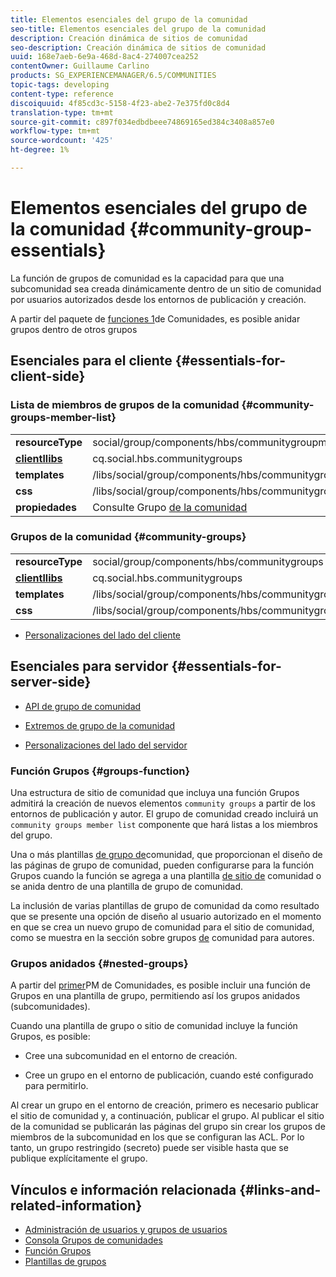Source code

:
 ```yaml
---
title: Elementos esenciales del grupo de la comunidad
seo-title: Elementos esenciales del grupo de la comunidad
description: Creación dinámica de sitios de comunidad
seo-description: Creación dinámica de sitios de comunidad
uuid: 168e7aeb-6e9a-468d-8ac4-274007cea252
contentOwner: Guillaume Carlino
products: SG_EXPERIENCEMANAGER/6.5/COMMUNITIES
topic-tags: developing
content-type: reference
discoiquuid: 4f85cd3c-5158-4f23-abe2-7e375fd0c8d4
translation-type: tm+mt
source-git-commit: c897f034edbdbeee74869165ed384c3408a857e0
workflow-type: tm+mt
source-wordcount: '425'
ht-degree: 1%

---
```



# Elementos esenciales del grupo de la comunidad  {#community-group-essentials}

La función de grupos de comunidad es la capacidad para que una subcomunidad sea creada dinámicamente dentro de un sitio de comunidad por usuarios autorizados desde los entornos de publicación y creación.

A partir del paquete de [funciones 1](deploy-communities.md#latestfeaturepack)de Comunidades, es posible anidar grupos dentro de otros grupos

## Esenciales para el cliente {#essentials-for-client-side}

### Lista de miembros de grupos de la comunidad {#community-groups-member-list}

<table>
 <tbody>
  <tr>
   <td> <strong>resourceType</strong></td>
   <td>social/group/components/hbs/communitygroupmemberlist</td>
  </tr>
  <tr>
   <td> <a href="clientlibs.md"><strong>clientllibs</strong></a></td>
   <td>cq.social.hbs.communitygroups</td>
  </tr>
  <tr>
   <td> <strong>templates</strong></td>
   <td> /libs/social/group/components/hbs/communitygroupmemberlist/communitygroupmemberlist.hbs<br /> </td>
  </tr>
  <tr>
   <td> <strong>css</strong></td>
   <td> /libs/social/group/components/hbs/communitygroupmemberlist/clientlibs/memberList.css</td>
  </tr>
  <tr>
   <td><strong>propiedades</strong></td>
   <td>Consulte Grupo <a href="creating-groups.md">de la comunidad</a></td>
  </tr>
 </tbody>
</table>

### Grupos de la comunidad {#community-groups}

<table>
 <tbody>
  <tr>
   <td> <strong>resourceType</strong></td>
   <td>social/group/components/hbs/communitygroups</td>
  </tr>
  <tr>
   <td> <a href="clientlibs.md"><strong>clientllibs</strong></a></td>
   <td>cq.social.hbs.communitygroups</td>
  </tr>
  <tr>
   <td> <strong>templates</strong></td>
   <td> /libs/social/group/components/hbs/communitygroups/communitygroups.hbs<br /> </td>
  </tr>
  <tr>
   <td> <strong>css</strong></td>
   <td> /libs/social/group/components/hbs/communitygroupmemberlist/clientlibs/communitygroups.css</td>
  </tr>
 </tbody>
</table>

* [Personalizaciones del lado del cliente](client-customize.md)

## Esenciales para servidor {#essentials-for-server-side}

* [API de grupo de comunidad](https://helpx.adobe.com/experience-manager/6-5/sites/developing/using/reference-materials/javadoc/com/adobe/cq/social/group/client/api/package-summary.html)

* [Extremos de grupo de la comunidad](https://helpx.adobe.com/experience-manager/6-5/sites/developing/using/reference-materials/javadoc/com/adobe/cq/social/group/client/endpoints/package-summary.html)

* [Personalizaciones del lado del servidor](server-customize.md)

### Función Grupos {#groups-function}

Una estructura de sitio de comunidad que incluya una función [](functions.md#groups-function) Grupos admitirá la creación de nuevos elementos `community groups` a partir de los entornos de publicación y autor. El grupo de comunidad creado incluirá un `community groups member list` componente que hará listas a los miembros del grupo.

Una o más plantillas [de grupo de](tools-groups.md)comunidad, que proporcionan el diseño de las páginas de grupo de comunidad, pueden configurarse para la función Grupos cuando la función se agrega a una plantilla [de sitio de](sites.md) comunidad o se anida dentro de una plantilla de grupo de comunidad.

La inclusión de varias plantillas de grupo de comunidad da como resultado que se presente una opción de diseño al usuario autorizado en el momento en que se crea un nuevo grupo de comunidad para el sitio de comunidad, como se muestra en la sección sobre grupos [de](creating-groups.md) comunidad para autores.

### Grupos anidados {#nested-groups}

A partir del [primer](deploy-communities.md#latestfeaturepack)PM de Comunidades, es posible incluir una función de Grupos en una plantilla de grupo, permitiendo así los grupos anidados (subcomunidades).

Cuando una plantilla de grupo o sitio de comunidad incluye la función Grupos, es posible:

* Cree una subcomunidad en el entorno de creación.

* Cree un grupo en el entorno de publicación, cuando esté configurado para permitirlo.

Al crear un grupo en el entorno de creación, primero es necesario publicar el sitio de comunidad y, a continuación, publicar el grupo. Al publicar el sitio de la comunidad se publicarán las páginas del grupo sin crear los grupos de miembros de la subcomunidad en los que se configuran las ACL. Por lo tanto, un grupo restringido (secreto) puede ser visible hasta que se publique explícitamente el grupo.

## Vínculos e información relacionada {#links-and-related-information}

* [Administración de usuarios y grupos de usuarios](users.md)
* [Consola Grupos de comunidades](groups.md)
* [Función Grupos](functions.md#groups-function)
* [Plantillas de grupos](tools-groups.md)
※
ASSIGNED TASK —
Return all of the material above unchanged, minus its pictures.

RESPONSE BOX —
Source code

:
 ```yaml
---
title: Elementos esenciales del grupo de la comunidad
seo-title: Elementos esenciales del grupo de la comunidad
description: Creación dinámica de sitios de comunidad
seo-description: Creación dinámica de sitios de comunidad
uuid: 168e7aeb-6e9a-468d-8ac4-274007cea252
contentOwner: Guillaume Carlino
products: SG_EXPERIENCEMANAGER/6.5/COMMUNITIES
topic-tags: developing
content-type: reference
discoiquuid: 4f85cd3c-5158-4f23-abe2-7e375fd0c8d4
translation-type: tm+mt
source-git-commit: c897f034edbdbeee74869165ed384c3408a857e0
workflow-type: tm+mt
source-wordcount: '425'
ht-degree: 1%

---
```



# Elementos esenciales del grupo de la comunidad  {#community-group-essentials}

La función de grupos de comunidad es la capacidad para que una subcomunidad sea creada dinámicamente dentro de un sitio de comunidad por usuarios autorizados desde los entornos de publicación y creación.

A partir del paquete de [funciones 1](deploy-communities.md#latestfeaturepack)de Comunidades, es posible anidar grupos dentro de otros grupos

## Esenciales para el cliente {#essentials-for-client-side}

### Lista de miembros de grupos de la comunidad {#community-groups-member-list}

<table>
 <tbody>
  <tr>
   <td> <strong>resourceType</strong></td>
   <td>social/group/components/hbs/communitygroupmemberlist</td>
  </tr>
  <tr>
   <td> <a href="clientlibs.md"><strong>clientllibs</strong></a></td>
   <td>cq.social.hbs.communitygroups</td>
  </tr>
  <tr>
   <td> <strong>templates</strong></td>
   <td> /libs/social/group/components/hbs/communitygroupmemberlist/communitygroupmemberlist.hbs<br /> </td>
  </tr>
  <tr>
   <td> <strong>css</strong></td>
   <td> /libs/social/group/components/hbs/communitygroupmemberlist/clientlibs/memberList.css</td>
  </tr>
  <tr>
   <td><strong>propiedades</strong></td>
   <td>Consulte Grupo <a href="creating-groups.md">de la comunidad</a></td>
  </tr>
 </tbody>
</table>

### Grupos de la comunidad {#community-groups}

<table>
 <tbody>
  <tr>
   <td> <strong>resourceType</strong></td>
   <td>social/group/components/hbs/communitygroups</td>
  </tr>
  <tr>
   <td> <a href="clientlibs.md"><strong>clientllibs</strong></a></td>
   <td>cq.social.hbs.communitygroups</td>
  </tr>
  <tr>
   <td> <strong>templates</strong></td>
   <td> /libs/social/group/components/hbs/communitygroups/communitygroups.hbs<br /> </td>
  </tr>
  <tr>
   <td> <strong>css</strong></td>
   <td> /libs/social/group/components/hbs/communitygroupmemberlist/clientlibs/communitygroups.css</td>
  </tr>
 </tbody>
</table>

* [Personalizaciones del lado del cliente](client-customize.md)

## Esenciales para servidor {#essentials-for-server-side}

* [API de grupo de comunidad](https://helpx.adobe.com/experience-manager/6-5/sites/developing/using/reference-materials/javadoc/com/adobe/cq/social/group/client/api/package-summary.html)

* [Extremos de grupo de la comunidad](https://helpx.adobe.com/experience-manager/6-5/sites/developing/using/reference-materials/javadoc/com/adobe/cq/social/group/client/endpoints/package-summary.html)

* [Personalizaciones del lado del servidor](server-customize.md)

### Función Grupos {#groups-function}

Una estructura de sitio de comunidad que incluya una función [](functions.md#groups-function) Grupos admitirá la creación de nuevos elementos `community groups` a partir de los entornos de publicación y autor. El grupo de comunidad creado incluirá un `community groups member list` componente que hará listas a los miembros del grupo.

Una o más plantillas [de grupo de](tools-groups.md)comunidad, que proporcionan el diseño de las páginas de grupo de comunidad, pueden configurarse para la función Grupos cuando la función se agrega a una plantilla [de sitio de](sites.md) comunidad o se anida dentro de una plantilla de grupo de comunidad.

La inclusión de varias plantillas de grupo de comunidad da como resultado que se presente una opción de diseño al usuario autorizado en el momento en que se crea un nuevo grupo de comunidad para el sitio de comunidad, como se muestra en la sección sobre grupos [de](creating-groups.md) comunidad para autores.

### Grupos anidados {#nested-groups}

A partir del [primer](deploy-communities.md#latestfeaturepack)PM de Comunidades, es posible incluir una función de Grupos en una plantilla de grupo, permitiendo así los grupos anidados (subcomunidades).

Cuando una plantilla de grupo o sitio de comunidad incluye la función Grupos, es posible:

* Cree una subcomunidad en el entorno de creación.

* Cree un grupo en el entorno de publicación, cuando esté configurado para permitirlo.

Al crear un grupo en el entorno de creación, primero es necesario publicar el sitio de comunidad y, a continuación, publicar el grupo. Al publicar el sitio de la comunidad se publicarán las páginas del grupo sin crear los grupos de miembros de la subcomunidad en los que se configuran las ACL. Por lo tanto, un grupo restringido (secreto) puede ser visible hasta que se publique explícitamente el grupo.

## Vínculos e información relacionada {#links-and-related-information}

* [Administración de usuarios y grupos de usuarios](users.md)
* [Consola Grupos de comunidades](groups.md)
* [Función Grupos](functions.md#groups-function)
* [Plantillas de grupos](tools-groups.md)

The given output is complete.